Plura quidem mandare tibi, si quæris, habebam
Sed timeo tardæ causa fuisse moræ.

Nous avons ici le commencement du conditionnel moderne. Voici le commencement du futur, que je prends dans un Sermon de saint Augustin ; il est question de la fin du monde : Petant aut non petant, venire habet. Mais l’auxiliaire s’étant soudé au verbe principal, la tentative, au moins au point de vue du principe de spécialité, avorta.

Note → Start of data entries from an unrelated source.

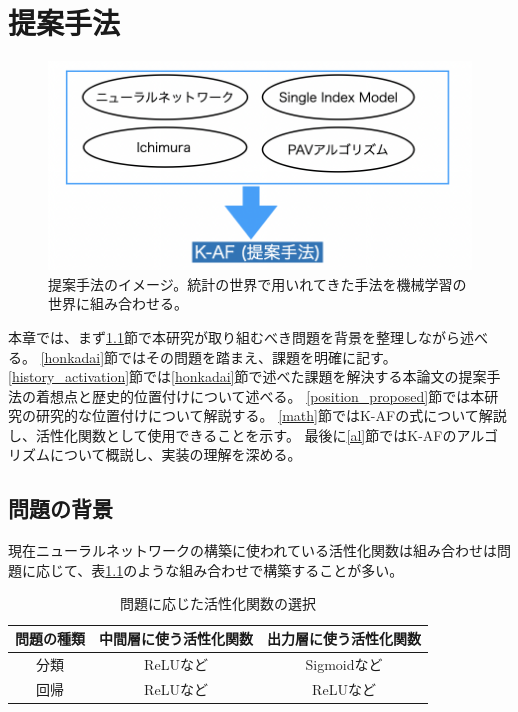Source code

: \chapter{提案手法}
\label{proposed}



\begin{figure}[hbtp]
\includegraphics[width=15cm]{asset/proposed_method.png}
	\caption{提案手法のイメージ。統計の世界で用いれてきた手法を機械学習の世界に組み合わせる。}
	\label{proposed_method}
\end{figure}

本章では、まず\ref{mondai}節で本研究が取り組むべき問題を背景を整理しながら述べる。
\ref{honkadai}節ではその問題を踏まえ、課題を明確に記す。
\ref{history_activation}節では\ref{honkadai}節で述べた課題を解決する本論文の提案手法の着想点と歴史的位置付けについて述べる。
\ref{position_proposed}節では本研究の研究的な位置付けについて解説する。
\ref{math}節ではK-AFの式について解説し、活性化関数として使用できることを示す。
最後に\ref{al}節ではK-AFのアルゴリズムについて概説し、実装の理解を深める。




\section{問題の背景}
\label {mondai}


現在ニューラルネットワークの構築に使われている活性化関数は組み合わせは問題に応じて、表\ref{which_to_use}のような組み合わせで構築することが多い。

\begin{table}[htbp]
\label{exp:iris}
    \begin{center}
        \caption{問題に応じた活性化関数の選択}
        \label{which_to_use}
        \vspace{2mm} 
        \begin{tabular}{ |c|c|c| }
        \hline
        問題の種類 & 中間層に使う活性化関数 & 出力層に使う活性化関数\\
        \hline
        分類  & ReLUなど & Sigmoidなど \\
        \hline
        回帰  & ReLUなど & ReLUなど \\
        \hline
        \end{tabular}
    \end{center}
\end{table}

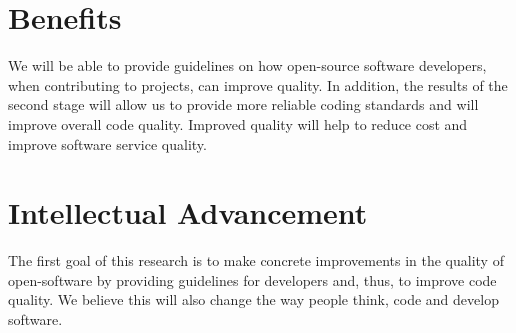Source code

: \documentclass[10pt,conference]{IEEEtran}
\begin{document}
\section{Benefits}

We will be able to provide guidelines on how open-source software developers, when contributing to projects,  can improve quality. 
In addition, the results of the second stage will allow us to provide more reliable coding standards and will improve overall code quality.
Improved quality will help to reduce cost and improve software service quality.

\section{Intellectual Advancement}

The first goal of this research is to make concrete improvements in the quality of open-software by providing guidelines for developers and, thus, to improve code quality. 
We believe this will also change the way people think, code and develop software.

\medskip
%
%

\vspace{12pt}
\color{red}
\end{document}
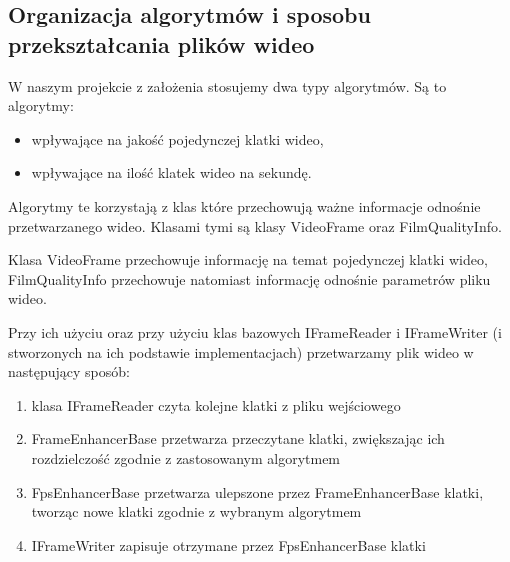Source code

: \documentclass[twoside]{projektInzynierskiMS}
\begin{document}
\subsection{Organizacja algorytmów i sposobu przekształcania plików wideo}
W naszym projekcie z założenia stosujemy dwa typy algorytmów. Są to algorytmy:
\begin{itemize}
\item wpływające na jakość pojedynczej klatki wideo,
\item wpływające na ilość klatek wideo na sekundę.
\end{itemize}

Algorytmy te korzystają z klas które przechowują ważne informacje odnośnie przetwarzanego wideo. Klasami tymi są klasy VideoFrame oraz FilmQualityInfo. 

Klasa VideoFrame przechowuje informację na temat pojedynczej klatki wideo, FilmQualityInfo przechowuje natomiast informację odnośnie parametrów pliku wideo. 

Przy ich użyciu oraz przy użyciu klas bazowych IFrameReader i IFrameWriter (i stworzonych na ich podstawie implementacjach) przetwarzamy plik wideo w następujący sposób:
\begin{enumerate}
\item klasa IFrameReader czyta kolejne klatki z pliku wejściowego
\item FrameEnhancerBase przetwarza przeczytane klatki, zwiększając ich rozdzielczość zgodnie z zastosowanym algorytmem
\item FpsEnhancerBase przetwarza ulepszone przez FrameEnhancerBase klatki, tworząc nowe klatki zgodnie z wybranym algorytmem
\item IFrameWriter zapisuje otrzymane przez FpsEnhancerBase klatki
\end{enumerate}
\end{document}
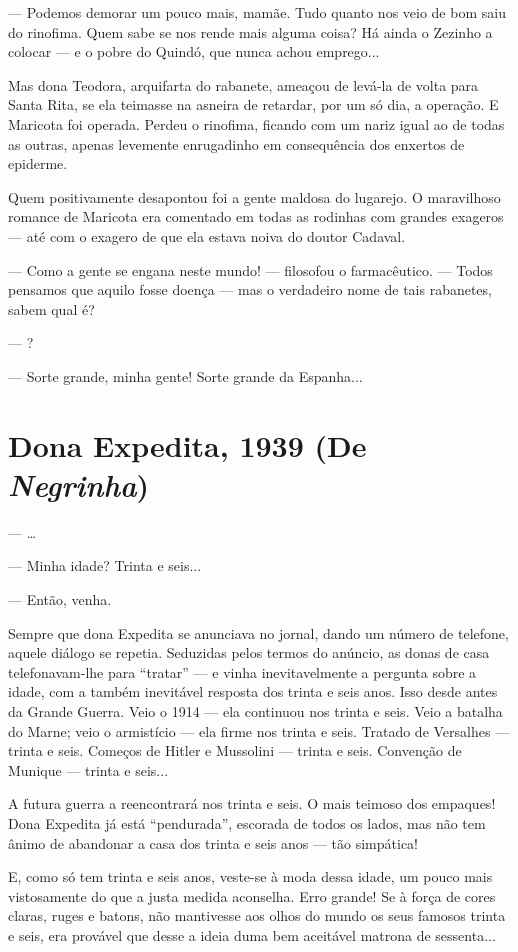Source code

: --- Podemos demorar um pouco mais, mamãe. Tudo quanto nos veio de bom
saiu do rinofima. Quem sabe se nos rende mais alguma coisa? Há ainda o
Zezinho a colocar --- e o pobre do Quindó, que nunca achou emprego...

Mas dona Teodora, arquifarta do rabanete, ameaçou de levá-la de volta
para Santa Rita, se ela teimasse na asneira de retardar, por um só dia,
a operação. E Maricota foi operada. Perdeu o rinofima, ficando com um
nariz igual ao de todas as outras, apenas levemente enrugadinho em
consequência dos enxertos de epiderme.

Quem positivamente desapontou foi a gente maldosa do lugarejo. O
maravilhoso romance de Maricota era comentado em todas as rodinhas com
grandes exageros --- até com o exagero de que ela estava noiva do doutor
Cadaval.

--- Como a gente se engana neste mundo! --- filosofou o farmacêutico.
--- Todos pensamos que aquilo fosse doença --- mas o verdadeiro nome de
tais rabanetes, sabem qual é?

--- ?

--- Sorte grande, minha gente! Sorte grande da Espanha...

\chapter{Dona Expedita, 1939 (De \emph{Negrinha})}

--- \ldots{}

--- Minha idade? Trinta e seis...

--- Então, venha.

Sempre que dona Expedita se anunciava no jornal, dando um número de
telefone, aquele diálogo se repetia. Seduzidas pelos termos do anúncio,
as donas de casa telefonavam-lhe para ``tratar'' --- e vinha
inevitavelmente a pergunta sobre a idade, com a também inevitável
resposta dos trinta e seis anos. Isso desde antes da Grande Guerra. Veio
o 1914 --- ela continuou nos trinta e seis. Veio a batalha do Marne;
veio o armistício --- ela firme nos trinta e seis. Tratado de Versalhes
--- trinta e seis. Começos de Hitler e Mussolini --- trinta e seis.
Convenção de Munique --- trinta e seis...

A futura guerra a reencontrará nos trinta e seis. O mais teimoso dos
empaques! Dona Expedita já está ``pendurada'', escorada de todos os
lados, mas não tem ânimo de abandonar a casa dos trinta e seis anos ---
tão simpática!

E, como só tem trinta e seis anos, veste-se à moda dessa idade, um pouco
mais vistosamente do que a justa medida aconselha. Erro grande! Se à
força de cores claras, ruges e batons, não mantivesse aos olhos do mundo
os seus famosos trinta e seis, era provável que desse a ideia duma bem
aceitável matrona de sessenta...

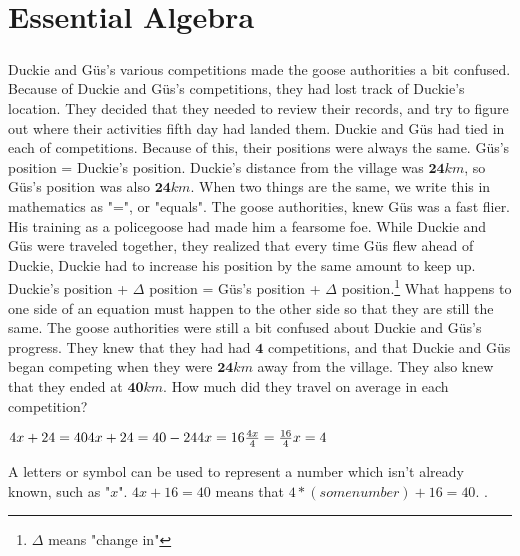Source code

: \chapter{Essential Algebra}
\paragraph{} Duckie and Güs's various competitions made the goose authorities a bit confused. Because of Duckie and Güs's competitions, they had lost track of Duckie's location. They decided that they needed to review their records, and try to figure out where their activities fifth day had landed them. 
\vfill
\pagebreak
{Duckie and Güs had tied in each of competitions. Because of this, their positions were always the same.}
{Güs's position = Duckie's position. Duckie's distance from the village was $\mathbf{24}km$, so Güs's position was also $\mathbf{24}km$.}
{When two things are the same, we write this in mathematics as "=", or "equals".}
{}
{The goose authorities, knew Güs was a fast flier. His training as a policegoose had made him a fearsome foe. While Duckie and Güs were traveled together, they realized that every time Güs flew ahead of Duckie, Duckie had to increase his position by the same amount to keep up.}
{Duckie's position + $\Delta$ position = Güs's position + $\Delta$ position.\footnote{$\Delta$ means "change in"}}
{What happens to one side of an equation must happen to the other side so that they are still the same.}
{}
{The goose authorities were still a bit confused about Duckie and Güs's progress. They knew that they had had $\mathbf{4}$ competitions, and that Duckie and Güs began competing when they were $\mathbf{24} km$ away from the village. They also knew that they ended at $\mathbf{40} km$. How much did they travel on average in each competition?}
{\begin{center}$4x + 24 = 40 \linebreak 4x + 24 = 40 - 24 \linebreak 4x = 16 \linebreak \frac{4x}{4} = \frac{16}{4} \linebreak x = 4  $\end{center}}
{A letters or symbol can be used to represent a number which isn’t already known, such as "$x$". $4x + 16 = 40$ means that $4\ast(some number) + 16 = 40$.}
{}.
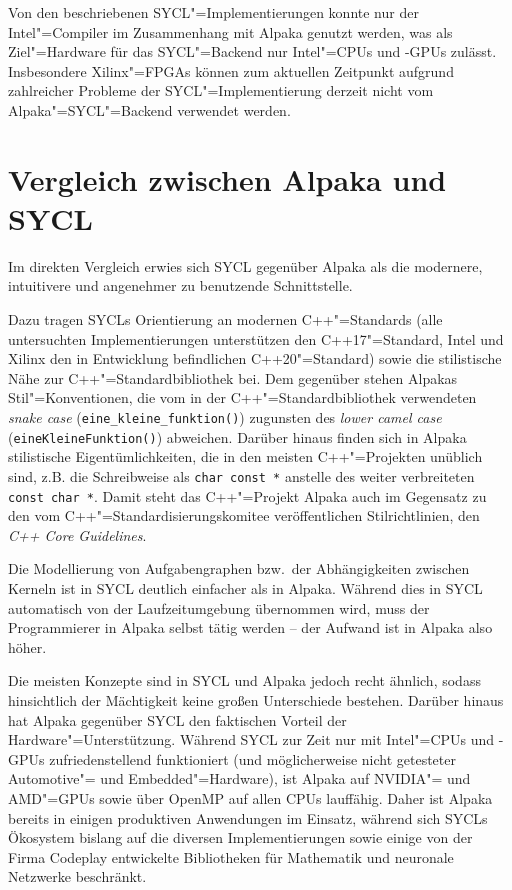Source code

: Von den beschriebenen SYCL"=Implementierungen konnte nur der Intel"=Compiler im
Zusammenhang mit Alpaka genutzt werden, was als Ziel"=Hardware für das
SYCL"=Backend nur Intel"=CPUs und -GPUs zulässt. Insbesondere Xilinx"=FPGAs
können zum aktuellen Zeitpunkt aufgrund zahlreicher Probleme der
SYCL"=Implementierung derzeit nicht vom Alpaka"=SYCL"=Backend verwendet werden.

\section{Vergleich zwischen Alpaka und SYCL}

Im direkten Vergleich erwies sich SYCL gegenüber Alpaka als die modernere,
intuitivere und angenehmer zu benutzende Schnittstelle.

Dazu tragen SYCLs Orientierung an modernen C++"=Standards (alle untersuchten
Implementierungen unterstützen den C++17"=Standard, Intel und Xilinx den in
Entwicklung befindlichen C++20"=Standard) sowie die stilistische Nähe zur
C++"=Standardbibliothek bei. Dem gegenüber stehen Alpakas Stil"=Konventionen,
die vom in der C++"=Standardbibliothek verwendeten \textit{snake case}
(\texttt{eine\_kleine\_funktion()}) zugunsten des
\textit{lower camel case} (\texttt{eineKleineFunktion()}) abweichen. Darüber
hinaus finden sich in Alpaka stilistische Eigentümlichkeiten, die in den meisten
C++"=Projekten unüblich sind, z.B. die Schreibweise als \texttt{char const *}
anstelle des weiter verbreiteten \texttt{const char *}. Damit steht das
C++"=Projekt Alpaka auch im Gegensatz zu den vom C++"=Standardisierungskomitee
veröffentlichen Stilrichtlinien, den \textit{C++ Core Guidelines}.

Die Modellierung von Aufgabengraphen bzw.\ der Abhängigkeiten zwischen Kerneln
ist in SYCL deutlich einfacher als in Alpaka. Während dies in SYCL automatisch
von der Laufzeitumgebung übernommen wird, muss der Programmierer in Alpaka
selbst tätig werden -- der Aufwand ist in Alpaka also höher.

Die meisten Konzepte sind in SYCL und Alpaka jedoch recht ähnlich, sodass
hinsichtlich der Mächtigkeit keine großen Unterschiede bestehen. Darüber hinaus
hat Alpaka gegenüber SYCL den faktischen Vorteil der Hardware"=Unterstützung.
Während SYCL zur Zeit nur mit Intel"=CPUs und -GPUs zufriedenstellend
funktioniert (und möglicherweise nicht getesteter Automotive"= und
Embedded"=Hardware), ist Alpaka auf NVIDIA"= und AMD"=GPUs sowie über OpenMP auf
allen CPUs lauffähig. Daher ist Alpaka bereits in einigen produktiven
Anwendungen im Einsatz, während sich SYCLs Ökosystem bislang auf die diversen
Implementierungen sowie einige von der Firma Codeplay entwickelte Bibliotheken
für Mathematik und neuronale Netzwerke beschränkt. 

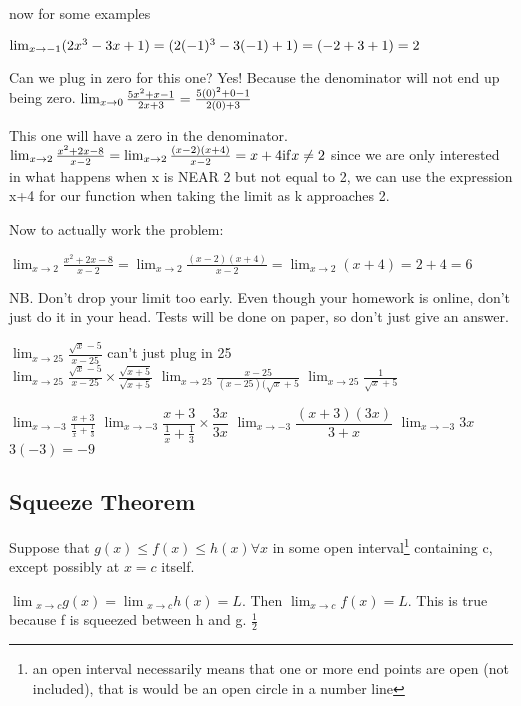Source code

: \documentclass[12pt]{article}
\begin{document}
now for some examples

$\lim_{x \to -1}(2x^3 - 3x + 1)\\
= (2(-1)^3 - 3(-1) + 1)\\
= (-2 + 3 + 1)\\
= 2$

Can we plug in zero for this one? Yes! Because the denominator will not end up being zero.
$\lim_{x \to 0}\frac{5x^2 + x - 1}{2x + 3}\\
=\frac{5(0)^2 + 0 - 1}{2(0) + 3}
$

This one will have a zero in the denominator.
$\lim_{x \to 2}\frac{x^2 +2x-8}{x-2}\\
=\lim_{x \to 2}\frac{(x-2)(x+4)}{x-2} = x+4 \mathrm{if}  x \neq 2$
since we are only interested in what happens when x is NEAR 2 but not equal to 2, we can use the expression
x+4 for our function when taking the limit as k approaches 2.

Now to actually work the problem:

$
\lim_{x \to 2}\frac{x^2 +2x-8}{x-2} = \lim_{x \to 2}\frac{(x-2)(x+4)}{x-2} = \lim_{x \to 2}(x+4) = 2+4 = 6
$

NB. Don't drop your limit too early. Even though your homework is online, don't just do it in your head. Tests
will be done on paper, so don't just give an answer.


$\lim_{x \to 25}\frac{\sqrt{x}-5}{x - 25}$ can't just plug in 25\\
$\lim_{x \to 25}\frac{\sqrt{x}-5}{x - 25} \times \frac{\sqrt{x + 5}}{\sqrt{x + 5}}$
$\lim_{x \to 25}\frac{x-25}{(x - 25)(\sqrt{x}+5}$
$\lim_{x \to 25}\frac{1}{\sqrt{x}+5}$

$\lim_{x \to -3}\frac{x+3}{\frac{1}{x}+\frac{1}{3}}$
$\lim_{x \to -3}\dfrac{x+3}{\frac{1}{x}+\frac{1}{3}} \times \dfrac{3x}{3x}$
$\lim_{x \to -3} \dfrac{(x+3)(3x)}{3+x}$
$\lim_{x \to -3} 3x$
$3(-3) = -9$

\subsection{Squeeze Theorem}

Suppose that $g(x) \leq f(x) \leq h(x) \forall x$ in some open interval\footnote{an open interval necessarily
  means that one or more end points are open (not included), that is would be an open circle in a number line} containing c, except possibly at $x=c$
itself.

$\lim{_{x \to c}}g(x) = \lim{_{x \to c}}h(x) = L$. Then  $\lim_{x \to c}f(x) = L$.
This is true because f is squeezed between h and g.
$\frac{1}{2}$
\end{document}
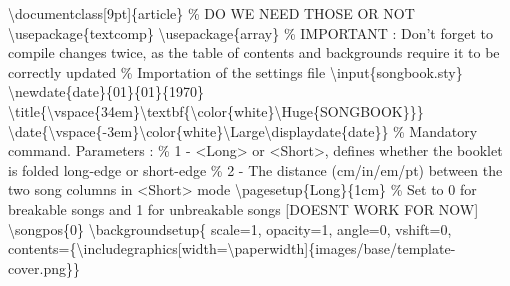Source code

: \documentclass{article}%
\begin{document}
%
\normalsize%
\textbackslash{}documentclass{[}9pt{]}\{article\}\newline%
\newline%
\% DO WE NEED THOSE OR NOT\newline%
\textbackslash{}usepackage\{textcomp\}\newline%
\textbackslash{}usepackage\{array\}\newline%
\newline%
\% IMPORTANT : Don't forget to compile changes twice, as the table of contents and backgrounds require it to be correctly updated\newline%
\newline%
\% Importation of the settings file\newline%
\textbackslash{}input\{songbook.sty\}\newline%
 \newline%
\textbackslash{}newdate\{date\}\{01\}\{01\}\{1970\}\newline%
\textbackslash{}title\{\textbackslash{}vspace\{34em\}\textbackslash{}textbf\{\textbackslash{}color\{white\}\textbackslash{}Huge\{SONGBOOK\}\}\}\newline%
\textbackslash{}date\{\textbackslash{}vspace\{{-}3em\}\textbackslash{}color\{white\}\textbackslash{}Large\textbackslash{}displaydate\{date\}\}\newline%
\newline%
\% Mandatory command. Parameters :\newline%
\% 1 {-} <Long> or <Short>, defines whether the booklet is folded long{-}edge or short{-}edge\newline%
\% 2 {-} The distance (cm/in/em/pt) between the two song columns in <Short> mode\newline%
\textbackslash{}pagesetup\{Long\}\{1cm\}\newline%
\newline%
\% Set to 0 for breakable songs and 1 for unbreakable songs {[}DOESNT WORK FOR NOW{]}\newline%
\textbackslash{}songpos\{0\}\newline%
\newline%
\textbackslash{}backgroundsetup\{\newline%
	scale=1,\newline%
	opacity=1,\newline%
	angle=0,\newline%
	vshift=0,\newline%
	contents=\{\textbackslash{}includegraphics{[}width=\textbackslash{}paperwidth{]}\{images/base/template{-}cover.png\}\}\newline%
\end{document}
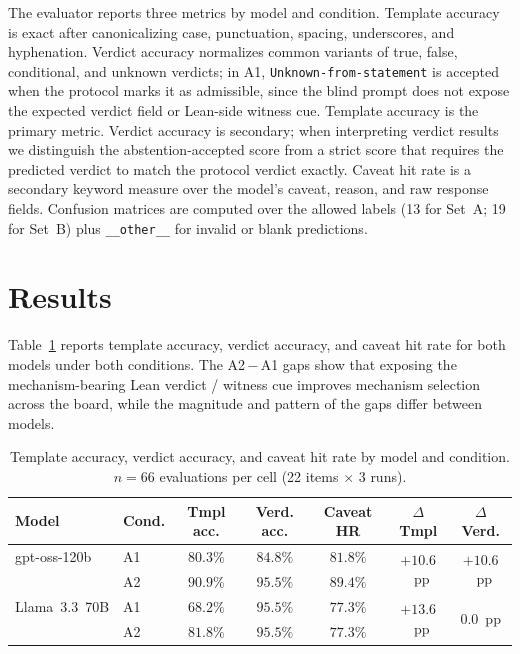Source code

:\documentclass[11pt]{article}
\begin{document}
The evaluator reports three metrics by model and condition. Template
accuracy is exact after canonicalizing case, punctuation, spacing,
underscores, and hyphenation. Verdict accuracy normalizes common variants
of true, false, conditional, and unknown verdicts; in A1,
\texttt{Unknown{-}from{-}statement} is accepted when the protocol marks it
as admissible, since the blind prompt does not expose the expected verdict
field or Lean-side witness cue.
Template accuracy is the primary metric. Verdict accuracy is secondary; when
interpreting verdict results we distinguish the abstention-accepted score from
a strict score that requires the predicted verdict to match the protocol
verdict exactly.
Caveat hit rate is a secondary keyword measure over the model's caveat,
reason, and raw response fields. Confusion matrices are computed over the
allowed labels (13 for Set~A; 19 for Set~B) plus \texttt{\_\_other\_\_} for invalid or blank
predictions.

\section{Results}
\label{sec:results}

Table~\ref{tab:template} reports template accuracy, verdict accuracy, and
caveat hit rate for both models under both conditions.
The A2\,$-$\,A1 gaps show that exposing the mechanism-bearing Lean verdict /
witness cue
improves mechanism selection across the board,
while the magnitude and pattern of the gaps differ between models.

\begin{table}[htbp]
\centering
\caption{Template accuracy, verdict accuracy, and caveat hit rate by model
         and condition. $n = 66$ evaluations per cell (22 items $\times$ 3 runs).}
\label{tab:template}
\begin{tabular}{llccccc}
\toprule
\textbf{Model} & \textbf{Cond.}
  & \textbf{Tmpl acc.} & \textbf{Verd. acc.} & \textbf{Caveat HR}
  & \textbf{$\Delta$ Tmpl} & \textbf{$\Delta$ Verd.} \\
\midrule
gpt-oss-120b  & A1 & $80.3\%$ & $84.8\%$ & $81.8\%$ & \multirow{2}{*}{$+10.6$~pp} & \multirow{2}{*}{$+10.6$~pp} \\
              & A2 & $90.9\%$ & $95.5\%$ & $89.4\%$ & & \\
\midrule
Llama~3.3~70B & A1 & $68.2\%$ & $95.5\%$ & $77.3\%$ & \multirow{2}{*}{$+13.6$~pp} & \multirow{2}{*}{$0.0$~pp} \\
              & A2 & $81.8\%$ & $95.5\%$ & $77.3\%$ & & \\
\bottomrule
\end{tabular}
\end{table}
\end{document}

Remontons encore d’une dizaine de siècles en arrière, nous trouvons dans les imparfaits comme amabam, dans les futurs comme amabo, dans les parfaits comme amavi et comme duc-si, des tentatives toutes pareilles. Ce sont les verbes signifiant « être » (en sanscrit bhū et as, en latin fuo et esse) qui viennent s’accoler au verbe principal. Mais jetés au milieu d’une conjugaison synthétique, ces auxiliaires sont aussitôt absorbés.

Il nous est possible enfin de découvrir une première tentative dès la période indo-européenne. Le futur (grec δώσω, sanscrit dāsjāmi) composé avec l’auxiliaire as, ainsi que les autres temps composés avec le même auxiliaire, sont des essais qui montrent combien de fois le langage a eu recours au même moyen, avant de réaliser enfin le progrès qu’il avait en vue.